Again, a payoff can come when we resign ourselves to a life of defeat and passivity.

We sentence ourselves to lives that were never meant to be ours. Despair, hopelessness, a lack of joy, enthusiasm, and, yes, happiness is not what we were meant to live. That portrait is a lie.

What we do with that lie is largely on us. When we choose to say no to life, to love, to growth, to developmental life lessons, we choose a soul death.

A definition of the soul is the mind, the will, and the emotions.

Think about that. We give our consent, however passive or conscious it may be, to kill our minds, our free will, and our emotions. It’s not a blame or a shame game. Many of us have lived through horrific experiences: abuse, trauma, and loss. Those things are real and valid.

And what is also real and valid is we can stay stuck IN those things. We can choose not to move through, to process, to deal, and to learn through those things. We can tell ourselves that it just hurts too much; it’s too painful.

But how much pain are we experiencing by believing “It can’t be helped?”

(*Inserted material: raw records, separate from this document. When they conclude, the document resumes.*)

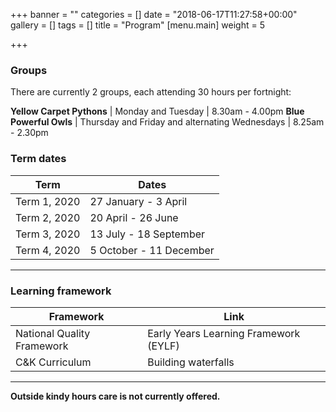 +++
banner = ""
categories = []
date = "2018-06-17T11:27:58+00:00"
gallery = []
tags = []
title = "Program"
[menu.main]
weight = 5

+++
### Groups

There are currently 2 groups, each attending 30 hours per fortnight:

**Yellow Carpet Pythons** | Monday and Tuesday | 8.30am - 4.00pm 
**Blue Powerful Owls** | Thursday and Friday and alternating Wednesdays | 8.25am - 2.30pm

### Term dates

| Term | Dates |
| --- | --- |
| Term 1, 2020 | 27 January - 3 April |
| Term 2, 2020 | 20 April - 26 June |
| Term 3, 2020 | 13 July - 18 September |
| Term 4, 2020 | 5 October - 11 December |

***

### Learning framework

| Framework | Link |
| --- | --- |
| National Quality Framework | Early Years Learning Framework (EYLF) |
| C&K Curriculum | Building waterfalls |

***

**Outside kindy hours care is not currently offered.**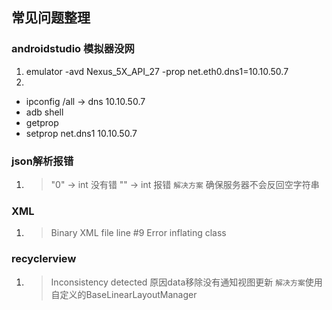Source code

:## 常见问题整理

### androidstudio 模拟器没网
1. emulator -avd Nexus_5X_API_27 -prop net.eth0.dns1=10.10.50.7
2.
* ipconfig /all -> dns 10.10.50.7
* adb shell
* getprop
* setprop net.dns1 10.10.50.7

### json解析报错
1. > "0" -> int 没有错
   > "" -> int 报错
   > `解决方案` 确保服务器不会反回空字符串
### XML
1. > Binary XML file line #9 Error inflating class
   >
### recyclerview
1. > Inconsistency detected
   > 原因data移除没有通知视图更新
   > `解决方案`使用自定义的BaseLinearLayoutManager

That belief can cause unbearable suffering when we see the absence of things that could be wonderful for us.

We have a choice. We can choose.

“It can be helped.”

There’s a payoff to learning help and selfhood.

We can make a shift in our thinking, however minute. We have more power than we have been told we possess.

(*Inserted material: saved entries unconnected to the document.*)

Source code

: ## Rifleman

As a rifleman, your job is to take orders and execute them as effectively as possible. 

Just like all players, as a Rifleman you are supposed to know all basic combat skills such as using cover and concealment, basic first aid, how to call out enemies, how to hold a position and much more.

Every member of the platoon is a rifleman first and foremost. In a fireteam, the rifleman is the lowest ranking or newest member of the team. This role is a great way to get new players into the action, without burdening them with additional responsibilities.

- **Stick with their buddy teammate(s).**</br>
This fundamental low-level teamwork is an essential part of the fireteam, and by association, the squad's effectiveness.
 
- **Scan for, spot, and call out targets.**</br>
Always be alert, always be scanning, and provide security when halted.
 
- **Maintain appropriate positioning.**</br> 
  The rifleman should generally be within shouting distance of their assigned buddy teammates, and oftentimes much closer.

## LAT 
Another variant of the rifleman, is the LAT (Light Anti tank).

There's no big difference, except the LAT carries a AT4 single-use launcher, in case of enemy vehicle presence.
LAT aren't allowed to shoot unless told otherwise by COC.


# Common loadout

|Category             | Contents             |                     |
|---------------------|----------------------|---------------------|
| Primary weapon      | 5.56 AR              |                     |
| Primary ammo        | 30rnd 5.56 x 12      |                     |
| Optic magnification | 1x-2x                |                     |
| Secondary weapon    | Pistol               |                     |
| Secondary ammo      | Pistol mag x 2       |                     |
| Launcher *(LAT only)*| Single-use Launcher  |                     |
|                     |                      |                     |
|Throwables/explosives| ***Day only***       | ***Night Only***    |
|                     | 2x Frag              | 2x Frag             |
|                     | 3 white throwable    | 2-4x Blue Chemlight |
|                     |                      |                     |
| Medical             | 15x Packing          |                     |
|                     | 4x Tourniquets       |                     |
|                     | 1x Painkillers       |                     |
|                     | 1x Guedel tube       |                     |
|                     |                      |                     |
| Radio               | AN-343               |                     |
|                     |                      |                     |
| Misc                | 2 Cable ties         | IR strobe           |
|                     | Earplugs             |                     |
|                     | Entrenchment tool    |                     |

Abusers and dysfunctional people would have us believe otherwise.

“The only way out is through.”

What do we think of that statement?

What do we believe about going through our own unique process of getting help?

We can make choices to move closer to help and healing for ourselves. Therapy is integral to that process.

We can learn help. It takes time, work, and disabusing ourselves of toxic and harmful lies.

We can learn though. Let’s learn who we can be.